Cellular function depends upon a dynamic protein-DNA interactome, where disease states may correspond to aberrant connections or missing links within this network [100]. To better understand such network abnormalities, in silico screening of TF/uDBP binding sites offers a valuable approach, and we have shown that this can facilitate discovery of cis-regulatory modules, design of targeted dODN therapies, and interpretation of GWAS hits at non-coding loci. In coming years, this informatics strategy can be applied on a larger scale, as we develop a more complete empirical database of DNA sequence preferences for human TFs and uDBPs. We were, for instance, able to identify 447 known TFs for which no known binding site model is available in an existing database [43,45-49]. Our understanding of TF-DNA interactions may therefore be, at best, 70% complete, notwithstanding that many TFs have context-specific binding affinities dependent upon co-factors, cell type, cellular activation status, and/or genetic background [101,102]. Beyond this, we have only a partial catalogue of uDBP recognition sites, and although we now have foundational in vitro chromatin feature data for key cell types, the in vivo relevance of these features and their consistency across genetic backgrounds is not fully established [103]. Addressing these gaps will require continued systematic data aggregation with complementary development of statistical methods, such as improved approaches for modeling TF sequence specificity [104]. Despite these challenges, targeted analysis of the protein-DNA interactome can guide hypothesis-driven studies of human disease, while illuminating a data-driven pathway towards development of nucleic acid-based therapies.

Conclusions

The psoriasis transcriptome points towards previously unknown “psoriasis response elements” (PREs) enriched in DEG upstream sequences.
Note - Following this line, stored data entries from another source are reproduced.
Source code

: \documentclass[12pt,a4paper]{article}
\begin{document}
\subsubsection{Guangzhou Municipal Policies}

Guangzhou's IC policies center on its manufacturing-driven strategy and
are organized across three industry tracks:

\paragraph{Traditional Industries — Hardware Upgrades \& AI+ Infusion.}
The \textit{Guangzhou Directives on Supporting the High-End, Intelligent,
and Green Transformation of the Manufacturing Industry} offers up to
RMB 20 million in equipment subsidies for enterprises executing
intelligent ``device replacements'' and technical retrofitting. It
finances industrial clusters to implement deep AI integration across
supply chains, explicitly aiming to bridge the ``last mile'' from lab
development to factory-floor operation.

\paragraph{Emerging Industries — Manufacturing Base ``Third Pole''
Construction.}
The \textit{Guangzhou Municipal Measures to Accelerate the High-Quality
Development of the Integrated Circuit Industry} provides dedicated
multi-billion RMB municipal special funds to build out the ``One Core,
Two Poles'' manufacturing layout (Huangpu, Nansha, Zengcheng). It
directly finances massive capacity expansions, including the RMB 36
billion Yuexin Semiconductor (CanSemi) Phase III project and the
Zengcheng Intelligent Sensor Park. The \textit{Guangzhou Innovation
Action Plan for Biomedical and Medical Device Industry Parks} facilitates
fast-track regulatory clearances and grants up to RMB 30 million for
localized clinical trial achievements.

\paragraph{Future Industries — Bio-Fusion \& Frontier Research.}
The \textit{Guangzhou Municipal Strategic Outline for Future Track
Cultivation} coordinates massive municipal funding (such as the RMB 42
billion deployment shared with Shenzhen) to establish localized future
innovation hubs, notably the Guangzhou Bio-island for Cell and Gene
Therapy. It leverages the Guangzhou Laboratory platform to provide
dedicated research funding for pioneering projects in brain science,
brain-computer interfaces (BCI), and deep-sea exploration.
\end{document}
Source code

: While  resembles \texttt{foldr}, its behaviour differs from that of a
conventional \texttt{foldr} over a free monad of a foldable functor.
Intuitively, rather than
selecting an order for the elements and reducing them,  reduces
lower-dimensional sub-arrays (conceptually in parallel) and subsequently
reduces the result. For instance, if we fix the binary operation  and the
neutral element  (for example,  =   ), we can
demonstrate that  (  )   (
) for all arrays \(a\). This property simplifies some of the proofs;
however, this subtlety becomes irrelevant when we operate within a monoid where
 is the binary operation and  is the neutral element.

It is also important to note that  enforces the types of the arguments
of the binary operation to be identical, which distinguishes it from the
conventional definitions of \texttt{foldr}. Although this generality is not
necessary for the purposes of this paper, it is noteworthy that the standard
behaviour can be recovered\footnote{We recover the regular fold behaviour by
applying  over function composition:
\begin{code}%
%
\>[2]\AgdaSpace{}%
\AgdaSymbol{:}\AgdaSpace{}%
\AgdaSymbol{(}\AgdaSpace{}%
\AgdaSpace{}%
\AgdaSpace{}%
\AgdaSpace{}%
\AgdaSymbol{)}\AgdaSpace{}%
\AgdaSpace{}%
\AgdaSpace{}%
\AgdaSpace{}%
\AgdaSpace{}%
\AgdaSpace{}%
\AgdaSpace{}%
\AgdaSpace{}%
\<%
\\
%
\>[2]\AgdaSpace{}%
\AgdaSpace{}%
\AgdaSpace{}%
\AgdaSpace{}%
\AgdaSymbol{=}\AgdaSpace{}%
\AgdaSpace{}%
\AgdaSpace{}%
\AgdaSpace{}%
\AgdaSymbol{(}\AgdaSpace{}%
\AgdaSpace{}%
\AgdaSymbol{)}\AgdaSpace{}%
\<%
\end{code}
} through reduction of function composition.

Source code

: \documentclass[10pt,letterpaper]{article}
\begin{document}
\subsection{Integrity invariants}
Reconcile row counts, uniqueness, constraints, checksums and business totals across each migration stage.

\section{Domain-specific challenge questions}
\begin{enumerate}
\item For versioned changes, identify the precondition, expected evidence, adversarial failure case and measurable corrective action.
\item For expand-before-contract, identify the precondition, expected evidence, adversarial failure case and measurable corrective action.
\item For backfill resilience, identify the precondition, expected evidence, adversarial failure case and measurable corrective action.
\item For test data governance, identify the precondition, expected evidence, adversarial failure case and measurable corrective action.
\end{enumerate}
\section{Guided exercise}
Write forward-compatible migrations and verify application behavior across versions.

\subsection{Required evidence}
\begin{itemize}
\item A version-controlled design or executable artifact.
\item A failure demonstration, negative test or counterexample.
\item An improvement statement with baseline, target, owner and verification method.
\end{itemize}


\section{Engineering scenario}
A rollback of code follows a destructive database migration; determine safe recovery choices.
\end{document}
We show that PREs are located within TSS-proximal regulatory regions near key cytokine genes (e.g., IL17A, IL19 and IL1B). Although 106 TFs are encoded by psoriasis DEGs, only a fraction interacts with PREs (26/106), and several of these have not yet been examined in psoriasis studies (e.g., FOXM1, EHF, SOX5). Similarly, we identified DEG-encoded uDBPs that interact with PREs, whose function in psoriasis is presently unknown (e.g., AVEN, RBM8A, GPAM, WISP2). Having identified diverse PRE motifs, we demonstrate two applications for this information, including (i) informatics-guided design of cdODN molecules with a lock-and-key relationship to the disease phenotype expression profile and (ii) identification of non-coding enhancer-associated SNPs that disrupt/engender PREs (i.e., allele-specific TF/uDBP binding). Our findings illustrate the strong potential of our in silico strategy with respect to both applications. These results can help guide development of psoriasis therapies, including first-line treatments for mild-to-moderate psoriasis and adjuvant medications for immunosuppressive therapy. We envision that data resources and the informatics pipeline developed here can be extended to other complex genetic diseases, as a general strategy to facilitate dODN design and enhance interpretation of GWAS findings.